WORK TO BE COMPLETED: Set down exactly, from the records below, the line with "- Furniture at" through the line with "### Model Hash", and nothing else.

RECORDS FOR THIS EXERCISE:
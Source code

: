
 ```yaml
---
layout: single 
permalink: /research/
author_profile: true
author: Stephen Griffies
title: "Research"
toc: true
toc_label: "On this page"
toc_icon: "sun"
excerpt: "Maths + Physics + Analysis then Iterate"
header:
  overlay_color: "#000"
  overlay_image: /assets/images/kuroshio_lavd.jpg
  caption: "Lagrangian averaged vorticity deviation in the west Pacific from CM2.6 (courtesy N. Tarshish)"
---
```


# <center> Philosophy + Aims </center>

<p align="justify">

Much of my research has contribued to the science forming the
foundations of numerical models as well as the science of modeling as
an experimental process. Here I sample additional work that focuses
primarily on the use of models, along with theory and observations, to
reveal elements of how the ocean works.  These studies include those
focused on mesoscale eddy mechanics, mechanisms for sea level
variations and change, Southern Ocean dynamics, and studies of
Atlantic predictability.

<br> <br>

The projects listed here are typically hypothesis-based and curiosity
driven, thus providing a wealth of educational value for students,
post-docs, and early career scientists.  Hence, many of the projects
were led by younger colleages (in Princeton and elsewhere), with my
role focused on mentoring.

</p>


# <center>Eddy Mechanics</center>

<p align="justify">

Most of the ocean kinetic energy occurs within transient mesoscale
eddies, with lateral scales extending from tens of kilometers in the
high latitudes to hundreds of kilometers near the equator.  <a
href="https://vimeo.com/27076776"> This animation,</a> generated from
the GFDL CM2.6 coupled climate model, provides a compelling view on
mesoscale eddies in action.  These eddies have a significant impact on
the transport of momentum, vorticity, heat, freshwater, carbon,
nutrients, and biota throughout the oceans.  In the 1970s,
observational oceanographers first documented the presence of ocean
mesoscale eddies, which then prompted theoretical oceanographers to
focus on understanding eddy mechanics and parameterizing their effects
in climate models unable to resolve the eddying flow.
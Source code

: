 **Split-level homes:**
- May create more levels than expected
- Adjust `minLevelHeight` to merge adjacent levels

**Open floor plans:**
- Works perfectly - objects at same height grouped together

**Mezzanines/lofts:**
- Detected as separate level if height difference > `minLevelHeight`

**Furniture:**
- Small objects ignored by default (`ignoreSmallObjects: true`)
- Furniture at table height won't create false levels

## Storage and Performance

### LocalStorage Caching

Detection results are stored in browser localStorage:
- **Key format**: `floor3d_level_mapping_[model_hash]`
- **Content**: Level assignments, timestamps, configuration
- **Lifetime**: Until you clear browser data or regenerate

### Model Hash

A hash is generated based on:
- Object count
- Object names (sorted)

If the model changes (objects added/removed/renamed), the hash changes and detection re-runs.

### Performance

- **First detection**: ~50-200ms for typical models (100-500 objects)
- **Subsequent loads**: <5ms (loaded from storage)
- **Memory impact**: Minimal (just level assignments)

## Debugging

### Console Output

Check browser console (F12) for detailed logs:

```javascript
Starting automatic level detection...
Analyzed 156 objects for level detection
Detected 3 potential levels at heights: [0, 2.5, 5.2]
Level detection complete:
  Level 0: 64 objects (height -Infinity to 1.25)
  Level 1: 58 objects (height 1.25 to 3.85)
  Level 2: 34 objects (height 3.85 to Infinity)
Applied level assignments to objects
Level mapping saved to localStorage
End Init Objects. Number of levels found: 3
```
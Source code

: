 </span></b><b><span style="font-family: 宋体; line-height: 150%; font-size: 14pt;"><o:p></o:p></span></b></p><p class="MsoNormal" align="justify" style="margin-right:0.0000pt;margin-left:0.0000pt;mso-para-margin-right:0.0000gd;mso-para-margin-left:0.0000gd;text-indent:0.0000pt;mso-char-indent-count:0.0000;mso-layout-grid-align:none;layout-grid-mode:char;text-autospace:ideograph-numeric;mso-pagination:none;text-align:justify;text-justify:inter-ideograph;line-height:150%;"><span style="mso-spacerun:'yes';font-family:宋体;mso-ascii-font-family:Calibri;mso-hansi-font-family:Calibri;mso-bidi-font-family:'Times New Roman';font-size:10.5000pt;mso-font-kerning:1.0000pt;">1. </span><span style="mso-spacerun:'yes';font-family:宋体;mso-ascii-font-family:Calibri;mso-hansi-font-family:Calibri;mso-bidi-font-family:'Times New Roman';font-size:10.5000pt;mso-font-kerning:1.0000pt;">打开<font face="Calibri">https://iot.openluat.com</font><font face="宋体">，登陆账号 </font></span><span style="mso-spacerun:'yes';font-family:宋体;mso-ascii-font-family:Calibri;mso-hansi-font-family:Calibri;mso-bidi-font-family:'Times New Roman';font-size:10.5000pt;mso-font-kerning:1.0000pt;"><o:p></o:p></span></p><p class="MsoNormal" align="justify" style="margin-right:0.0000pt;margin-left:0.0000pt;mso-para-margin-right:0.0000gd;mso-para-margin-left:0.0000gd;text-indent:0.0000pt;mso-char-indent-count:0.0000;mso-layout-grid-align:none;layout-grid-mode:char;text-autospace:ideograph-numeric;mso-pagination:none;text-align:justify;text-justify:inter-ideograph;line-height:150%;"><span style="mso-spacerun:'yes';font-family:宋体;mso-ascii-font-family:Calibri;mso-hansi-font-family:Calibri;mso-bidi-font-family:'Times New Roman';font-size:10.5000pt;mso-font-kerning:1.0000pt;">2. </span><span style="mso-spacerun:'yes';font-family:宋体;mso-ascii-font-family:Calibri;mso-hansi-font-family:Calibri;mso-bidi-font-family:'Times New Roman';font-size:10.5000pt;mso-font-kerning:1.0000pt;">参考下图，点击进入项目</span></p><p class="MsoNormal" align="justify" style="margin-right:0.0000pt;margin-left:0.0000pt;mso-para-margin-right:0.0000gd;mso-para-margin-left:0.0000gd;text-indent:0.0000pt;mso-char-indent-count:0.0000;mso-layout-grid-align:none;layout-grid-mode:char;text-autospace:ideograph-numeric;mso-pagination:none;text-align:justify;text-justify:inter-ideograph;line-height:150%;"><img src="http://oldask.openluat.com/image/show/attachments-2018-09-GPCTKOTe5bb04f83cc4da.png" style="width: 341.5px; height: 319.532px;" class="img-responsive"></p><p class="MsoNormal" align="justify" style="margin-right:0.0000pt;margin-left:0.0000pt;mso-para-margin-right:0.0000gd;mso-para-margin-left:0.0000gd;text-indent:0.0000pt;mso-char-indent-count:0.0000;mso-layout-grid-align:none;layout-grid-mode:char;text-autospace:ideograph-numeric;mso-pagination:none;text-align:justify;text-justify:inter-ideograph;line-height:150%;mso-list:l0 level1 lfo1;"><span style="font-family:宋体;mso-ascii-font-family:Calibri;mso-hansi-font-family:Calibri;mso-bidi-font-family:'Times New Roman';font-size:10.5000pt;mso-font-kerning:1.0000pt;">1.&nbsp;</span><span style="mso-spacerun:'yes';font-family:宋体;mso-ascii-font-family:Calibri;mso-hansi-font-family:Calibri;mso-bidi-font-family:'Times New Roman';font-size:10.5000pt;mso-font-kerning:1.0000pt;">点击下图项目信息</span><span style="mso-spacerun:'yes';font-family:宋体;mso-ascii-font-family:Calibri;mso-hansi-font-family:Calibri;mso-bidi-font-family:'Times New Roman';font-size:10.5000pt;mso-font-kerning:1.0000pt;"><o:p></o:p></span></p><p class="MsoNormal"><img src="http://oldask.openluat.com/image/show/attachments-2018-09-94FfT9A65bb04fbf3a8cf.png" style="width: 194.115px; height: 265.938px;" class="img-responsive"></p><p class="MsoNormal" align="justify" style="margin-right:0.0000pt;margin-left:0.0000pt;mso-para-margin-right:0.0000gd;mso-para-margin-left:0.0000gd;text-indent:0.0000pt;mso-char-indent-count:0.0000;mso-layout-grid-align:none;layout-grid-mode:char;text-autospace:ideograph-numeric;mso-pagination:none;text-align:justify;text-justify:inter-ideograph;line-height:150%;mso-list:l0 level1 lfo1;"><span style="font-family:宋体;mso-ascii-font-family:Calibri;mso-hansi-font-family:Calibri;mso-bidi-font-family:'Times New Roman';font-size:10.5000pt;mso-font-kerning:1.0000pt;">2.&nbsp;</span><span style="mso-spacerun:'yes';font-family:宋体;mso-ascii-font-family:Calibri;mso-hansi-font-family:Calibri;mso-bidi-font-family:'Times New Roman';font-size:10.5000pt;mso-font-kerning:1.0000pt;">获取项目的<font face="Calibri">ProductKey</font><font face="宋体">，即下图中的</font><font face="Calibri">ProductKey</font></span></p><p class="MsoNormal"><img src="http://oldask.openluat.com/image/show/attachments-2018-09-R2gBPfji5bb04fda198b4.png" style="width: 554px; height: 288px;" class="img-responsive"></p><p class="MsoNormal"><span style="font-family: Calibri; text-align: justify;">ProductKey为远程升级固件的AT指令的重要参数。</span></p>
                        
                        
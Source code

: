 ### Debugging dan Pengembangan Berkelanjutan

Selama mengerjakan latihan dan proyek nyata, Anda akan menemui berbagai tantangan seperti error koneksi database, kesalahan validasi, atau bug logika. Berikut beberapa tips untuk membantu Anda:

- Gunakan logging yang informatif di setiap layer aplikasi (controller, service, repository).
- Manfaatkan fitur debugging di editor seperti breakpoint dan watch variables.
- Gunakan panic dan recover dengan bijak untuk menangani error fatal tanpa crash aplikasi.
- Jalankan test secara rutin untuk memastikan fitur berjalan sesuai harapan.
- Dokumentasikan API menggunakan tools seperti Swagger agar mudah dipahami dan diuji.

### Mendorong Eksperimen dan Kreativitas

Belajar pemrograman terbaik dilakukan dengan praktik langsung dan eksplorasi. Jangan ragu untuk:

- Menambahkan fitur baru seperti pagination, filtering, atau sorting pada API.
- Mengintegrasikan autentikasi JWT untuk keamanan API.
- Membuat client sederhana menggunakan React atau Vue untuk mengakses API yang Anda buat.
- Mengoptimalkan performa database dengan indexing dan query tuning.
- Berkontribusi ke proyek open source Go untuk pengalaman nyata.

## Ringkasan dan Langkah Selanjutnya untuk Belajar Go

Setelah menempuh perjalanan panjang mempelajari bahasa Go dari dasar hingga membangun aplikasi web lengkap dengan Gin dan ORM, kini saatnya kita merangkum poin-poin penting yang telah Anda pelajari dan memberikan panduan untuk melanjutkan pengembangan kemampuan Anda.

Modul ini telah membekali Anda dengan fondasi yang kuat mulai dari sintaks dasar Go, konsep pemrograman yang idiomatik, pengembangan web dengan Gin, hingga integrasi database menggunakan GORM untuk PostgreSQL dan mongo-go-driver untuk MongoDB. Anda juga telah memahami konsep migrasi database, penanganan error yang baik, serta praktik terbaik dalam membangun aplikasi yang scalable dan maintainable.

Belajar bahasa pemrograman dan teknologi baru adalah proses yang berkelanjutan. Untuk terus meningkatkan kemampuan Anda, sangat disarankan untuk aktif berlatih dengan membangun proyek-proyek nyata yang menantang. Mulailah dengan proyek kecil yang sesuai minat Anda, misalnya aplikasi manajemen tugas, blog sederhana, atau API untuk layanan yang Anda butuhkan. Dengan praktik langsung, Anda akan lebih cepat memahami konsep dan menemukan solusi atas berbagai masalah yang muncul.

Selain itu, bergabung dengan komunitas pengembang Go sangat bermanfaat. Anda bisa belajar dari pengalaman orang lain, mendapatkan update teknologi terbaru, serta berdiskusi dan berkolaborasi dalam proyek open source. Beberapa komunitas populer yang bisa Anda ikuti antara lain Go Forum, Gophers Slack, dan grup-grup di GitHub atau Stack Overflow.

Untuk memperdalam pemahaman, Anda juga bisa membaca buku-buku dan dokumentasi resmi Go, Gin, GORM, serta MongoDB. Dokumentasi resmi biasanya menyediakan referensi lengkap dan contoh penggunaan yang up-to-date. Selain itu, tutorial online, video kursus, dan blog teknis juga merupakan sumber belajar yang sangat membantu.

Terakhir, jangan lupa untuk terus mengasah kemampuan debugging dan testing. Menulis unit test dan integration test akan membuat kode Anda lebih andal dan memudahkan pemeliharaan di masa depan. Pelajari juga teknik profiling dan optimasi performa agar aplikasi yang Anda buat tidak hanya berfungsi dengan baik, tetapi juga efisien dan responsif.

RESULT OF THE TASK:
- Furniture at table height won't create false levels

## Storage and Performance

### LocalStorage Caching

Detection results are stored in browser localStorage:
- **Key format**: `floor3d_level_mapping_[model_hash]`
- **Content**: Level assignments, timestamps, configuration
- **Lifetime**: Until you clear browser data or regenerate

### Model Hash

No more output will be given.